The supermarket has committed to selling own-brand milk for a $1.10 per litre.
He said the advent of $1 milk forced farm gate prices down even further.
“When Coles brought in their milk on Australia Day 2011 it really was the signal that the end was nigh,” he said.
“We’ve been fighting for sustainable farm gate prices for a very long time between the processors and the major supermarkets.
“The squeeze is always on for us to produce a higher-quality product and supply it even cheaper than we have, and it simply hasn’t been sustainable.
“We’ve now finally got Woolworths, which I guess is better late than never.
“It’s a small victory and it’s certainly not the end of the fight.”

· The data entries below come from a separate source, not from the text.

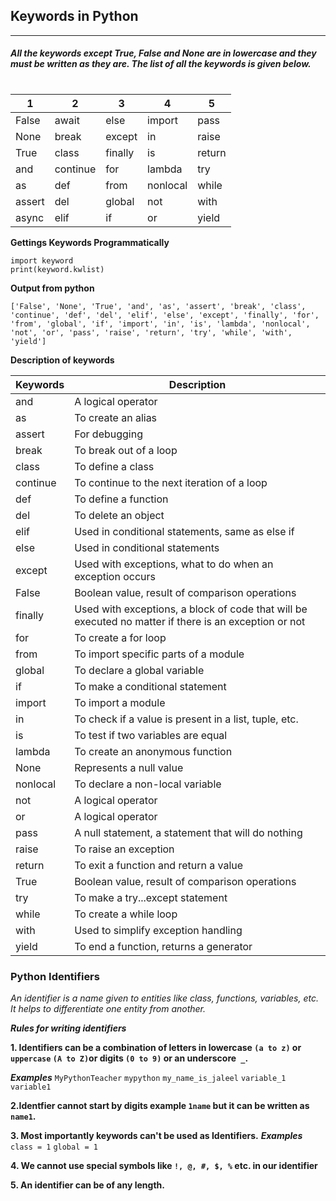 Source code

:## Keywords in Python
---
#### _All the keywords except True, False and None are in lowercase and they must be written as they are. The list of all the keywords is given below._
#
| 1 | 2 | 3 | 4 | 5 |
| ------ | ------ | ------ | ------ | ------|
|False|await|else|import|pass
|None|break|except|in|raise
True|class|finally|is|return
and|continue|for|lambda|try
as|def|from|nonlocal|while
assert|del|global|not|with
async|elif|if|or|yield

**Gettings Keywords Programmatically**
```
import keyword
print(keyword.kwlist)
```
**Output from python**
```
['False', 'None', 'True', 'and', 'as', 'assert', 'break', 'class', 'continue', 'def', 'del', 'elif', 'else', 'except', 'finally', 'for', 'from', 'global', 'if', 'import', 'in', 'is', 'lambda', 'nonlocal', 'not', 'or', 'pass', 'raise', 'return', 'try', 'while', 'with', 'yield']
```

**Description of keywords**

| Keywords | Description
| -----| -----|
and|A logical operator
as|To create an alias
assert|For debugging
break|To break out of a loop
class|To define a class
continue|To continue to the next iteration of a loop
def|To define a function
del|To delete an object
elif|Used in conditional statements, same as else if
else|Used in conditional statements
except|Used with exceptions, what to do when an exception occurs
False|Boolean value, result of comparison operations
finally|Used with exceptions, a block of code that will be executed no matter if there is an exception or not
for|To create a for loop
from|To import specific parts of a module
global|To declare a global variable
if|To make a conditional statement
import|To import a module
in|To check if a value is present in a list, tuple, etc.
is|To test if two variables are equal
lambda|To create an anonymous function
None|Represents a null value
nonlocal|To declare a non-local variable
not|A logical operator
or|A logical operator
pass|A null statement, a statement that will do nothing
raise|To raise an exception
return|To exit a function and return a value
True|Boolean value, result of comparison operations
try|To make a try...except statement
while|To create a while loop
with|Used to simplify exception handling
yield|To end a function, returns a generator


### Python Identifiers
_An identifier is a name given to entities like class, functions, variables, etc. It helps to differentiate one entity from another._

***Rules for writing identifiers***

**1. Identifiers can be a combination of letters in lowercase `(a to z)` or `uppercase` `(A to Z)`or digits `(0 to 9)` or an underscore` _`.**

_**Examples**_
`MyPythonTeacher`
`mypython`
`my_name_is_jaleel`
`variable_1`
`variable1`

**2.Identfier cannot start by digits example `1name` but it can be written as `name1`.**

**3. Most importantly keywords can't be used as  Identifiers.**
_**Examples**_
`class = 1` 
`global = 1`

**4. We cannot use special symbols like `!, @, #, $, %` etc. in our identifier**

**5. An identifier can be of any length.**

‘Bittersweet’ victory for struggling farmers
Mr Radel, who owned the last dairy farm in Biggenden, said the change in policy makes him a little more optimistic about the future of the Wide Bay dairy industry.
“It was like the whole situation it was absolutely bittersweet to get that little bit of good news on the day we were packing the last of our belongings and moving back to the family farm,” he said.
“That milk that is supplied to Woolies only makes up about eight per cent of dairy farmers in the whole of Australia.
“It’s not going to be a silver bullet.
“I do believe that it will make it as far as the processors … whether that then gets passed along — I don’t know that I’m that confident.
“The best hope is that the others are shamed into doing the same thing … on the proviso that that extra 10 cents does actually make it as far as the farm gate.”
Sentiment shared by region’s farmers, politicians
The Federal Member for Wide Bay, Llew O’Brien has labelled the decision a significant move for the dairy industry but Coles and Aldi need to follow suit.
“It’s a small price rise for the consumer but it will be a significant increase for the dairy farmer,” he said.
“In terms of the milk market this has broken the deadlock between Coles and Woolworths in the $1-a-litre milk price war.
“The dairy industry is in crisis — it’s unsustainable as it is.
“This is the beginning of fairness in the milk market.
“We’ve got a mandatory code of conduct coming soon … it’ll give better flexibility to farmers to change from processors who aren’t giving them a good deal.”
South Burnett dairy farmer Damien Tessman said $1 milk had been soul-destroying but Woolworth’s decision will not remedy the challenges the industry is facing.
“This is where the rubber hits the road for the industry and Coles in particular — they started this,” Mr Tessman said.
“The reality is we need the price to be higher.
“[But] it is something that I think will give a lot of heart to a lot of farmers to be able to invest back in their business.”